▶ PROBLEM TO SOLVE
Look through the entries below and extract exactly the lines from the one containing "console.log(this.addForm.valid)" through the one containing "It's worth mentioning", ends included.

□ □ □ □

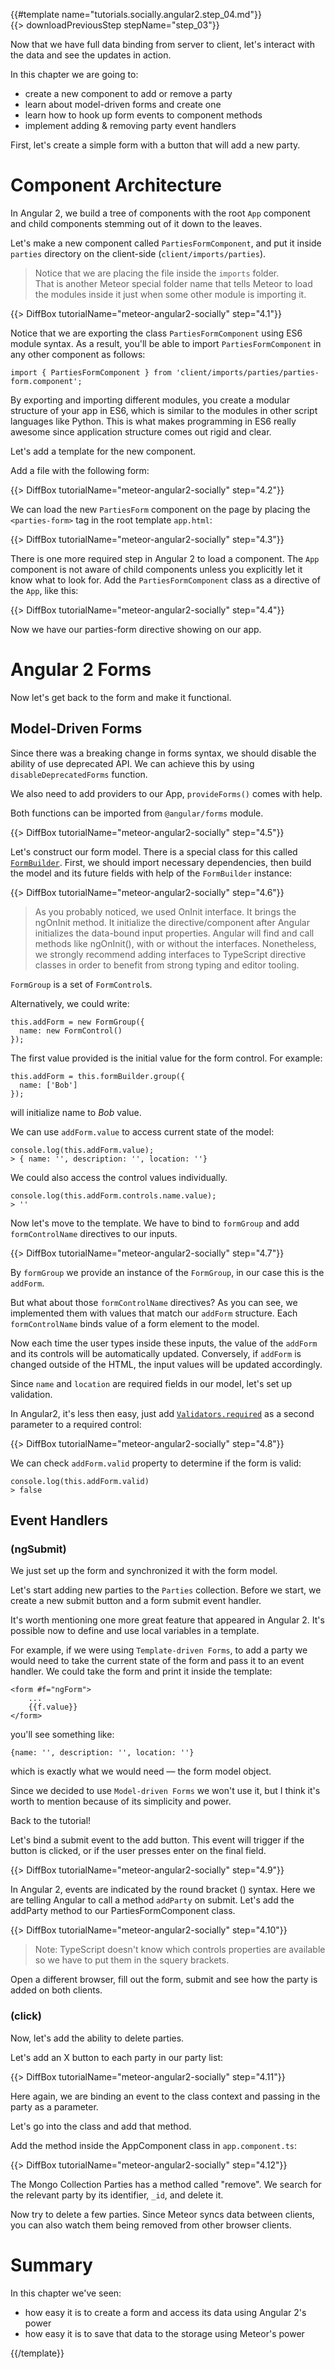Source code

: {{#template name="tutorials.socially.angular2.step_04.md"}}  
{{> downloadPreviousStep stepName="step_03"}}

Now that we have full data binding from server to client, let's interact with the data and see the updates in action.

In this chapter we are going to:

- create a new component to add or remove a party
- learn about model-driven forms and create one
- learn how to hook up form events to component methods
- implement adding & removing party event handlers

First, let's create a simple form with a button that will add a new party.

# Component Architecture

In Angular 2, we build a tree of components with the root `App` component and
child components stemming out of it down to the leaves.

Let's make a new component called `PartiesFormComponent`, and put it inside `parties` directory on the client-side (`client/imports/parties`).

> Notice that we are placing the file inside the `imports` folder.  
> That is another Meteor special folder name that tells Meteor to load the modules inside it just when some other module is importing it.  

{{> DiffBox tutorialName="meteor-angular2-socially" step="4.1"}}

Notice that we are exporting the class `PartiesFormComponent` using ES6 module syntax.
As a result, you'll be able to import `PartiesFormComponent` in any other component as follows:

    import { PartiesFormComponent } from 'client/imports/parties/parties-form.component';

By exporting and importing different modules, you create a modular structure of your app in ES6,
which is similar to the modules in other script languages like Python.
This is what makes programming in ES6 really awesome since application structure comes out rigid and clear.

Let's add a template for the new component.

Add a file with the following form:

{{> DiffBox tutorialName="meteor-angular2-socially" step="4.2"}}

We can load the new `PartiesForm` component on the page by placing the `<parties-form>` tag in the root template `app.html`:

{{> DiffBox tutorialName="meteor-angular2-socially" step="4.3"}}

There is one more required step in Angular 2 to load a component. The `App` component is not aware of child components unless you explicitly let it know what to look for. Add the `PartiesFormComponent` class as a directive of the `App`, like this:

{{> DiffBox tutorialName="meteor-angular2-socially" step="4.4"}}

Now we have our parties-form directive showing on our app.

# Angular 2 Forms

Now let's get back to the form and make it functional.

## Model-Driven Forms

Since there was a breaking change in forms syntax, we should disable the ability of use deprecated API.
We can achieve this by using `disableDeprecatedForms` function.

We also need to add providers to our App, `provideForms()` comes with help.

Both functions can be imported from `@angular/forms` module.

{{> DiffBox tutorialName="meteor-angular2-socially" step="4.5"}}

Let's construct our form model. There is a special class for this called [`FormBuilder`](https://angular.io/docs/ts/latest/api/common/FormBuilder-class.html).
First, we should import necessary dependencies, then build the model and its future fields with help of the `FormBuilder` instance:

{{> DiffBox tutorialName="meteor-angular2-socially" step="4.6"}}

  > As you probably noticed, we used OnInit interface. It brings the ngOnInit method.
  It initialize the directive/component after Angular initializes the data-bound input properties.
  Angular will find and call methods like ngOnInit(), with or without the interfaces.
  Nonetheless, we strongly recommend adding interfaces to TypeScript directive classes in order to benefit from strong typing and editor tooling.

`FormGroup` is a set of `FormControl`s.

Alternatively, we could write:

    this.addForm = new FormGroup({
      name: new FormControl()
    });

The first value provided is the initial value for the form control. For example:

    this.addForm = this.formBuilder.group({
      name: ['Bob']
    });

will initialize name to _Bob_ value.

We can use `addForm.value` to access current state of the model:

    console.log(this.addForm.value);
    > { name: '', description: '', location: ''}

We could also access the control values individually.

    console.log(this.addForm.controls.name.value);
    > ''

Now let's move to the template. We have to bind to `formGroup` and add `formControlName` directives to our inputs.

{{> DiffBox tutorialName="meteor-angular2-socially" step="4.7"}}

By `formGroup` we provide an instance of the `FormGroup`, in our case this is the `addForm`.

But what about those `formControlName` directives? As you can see, we implemented them with values that match our `addForm` structure. Each `formControlName` binds value of a form element to the model.

Now each time the user types inside these inputs, the value of the `addForm` and its controls will be automatically updated.
Conversely, if `addForm` is changed outside of the HTML, the input values will be updated accordingly.

Since `name` and `location` are required fields in our model, let's set up validation.

In Angular2, it's less then easy, just add [`Validators.required`](https://angular.io/docs/ts/latest/api/common/Validators-class.html) as a second parameter to a required control:

{{> DiffBox tutorialName="meteor-angular2-socially" step="4.8"}}

We can check `addForm.valid` property to determine if the form is valid:  

    console.log(this.addForm.valid)
    > false


## Event Handlers

### (ngSubmit)

We just set up the form and synchronized it with the form model.

Let's start adding new parties to the `Parties` collection.
Before we start, we create a new submit button and a form submit event handler.

It's worth mentioning one more great feature that appeared in Angular 2.
It's possible now to define and use local variables in a template.

For example, if we were using `Template-driven Forms`, to add a party we would need to take the
current state of the form and pass it to an event handler.
We could take the form and print it inside the template:

    <form #f="ngForm">
        ...
        {{f.value}}
    </form>

you'll see something like:

    {name: '', description: '', location: ''}

which is exactly what we would need — the form model object.

Since we decided to use `Model-driven Forms` we won't use it, but I think it's worth to mention because of its simplicity and power.

Back to the tutorial!

Let's bind a submit event to the add button.
This event will trigger if the button is clicked, or if the user presses enter on the final field.

{{> DiffBox tutorialName="meteor-angular2-socially" step="4.9"}}

In Angular 2, events are indicated by the round bracket () syntax. Here we are telling Angular to call a method `addParty` on submit. Let's add the addParty method to our PartiesFormComponent class.

{{> DiffBox tutorialName="meteor-angular2-socially" step="4.10"}}

> Note: TypeScript doesn't know which controls properties are available so we have to put them in the squery brackets.

Open a different browser, fill out the form, submit and see how the party is added on both clients.

### (click)

Now, let's add the ability to delete parties.

Let's add an X button to each party in our party list:

{{> DiffBox tutorialName="meteor-angular2-socially" step="4.11"}}


Here again, we are binding an event to the class context and passing in the party as a parameter.

Let's go into the class and add that method.

Add the method inside the AppComponent class in `app.component.ts`:

{{> DiffBox tutorialName="meteor-angular2-socially" step="4.12"}}

The Mongo Collection Parties has a method called "remove". We search for the relevant party by its identifier, `_id`, and delete it.

Now try to delete a few parties. Since Meteor syncs data between clients, you can also watch them being removed from other browser clients.


# Summary

In this chapter we've seen:

- how easy it is to create a form and access its data using Angular 2's power
- how easy it is to save that data to the storage using Meteor's power

{{/template}}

□ □ □ □

▶ SOLUTION TO THIS TASK
    console.log(this.addForm.valid)
    > false


## Event Handlers

### (ngSubmit)

We just set up the form and synchronized it with the form model.

Let's start adding new parties to the `Parties` collection.
Before we start, we create a new submit button and a form submit event handler.

It's worth mentioning one more great feature that appeared in Angular 2.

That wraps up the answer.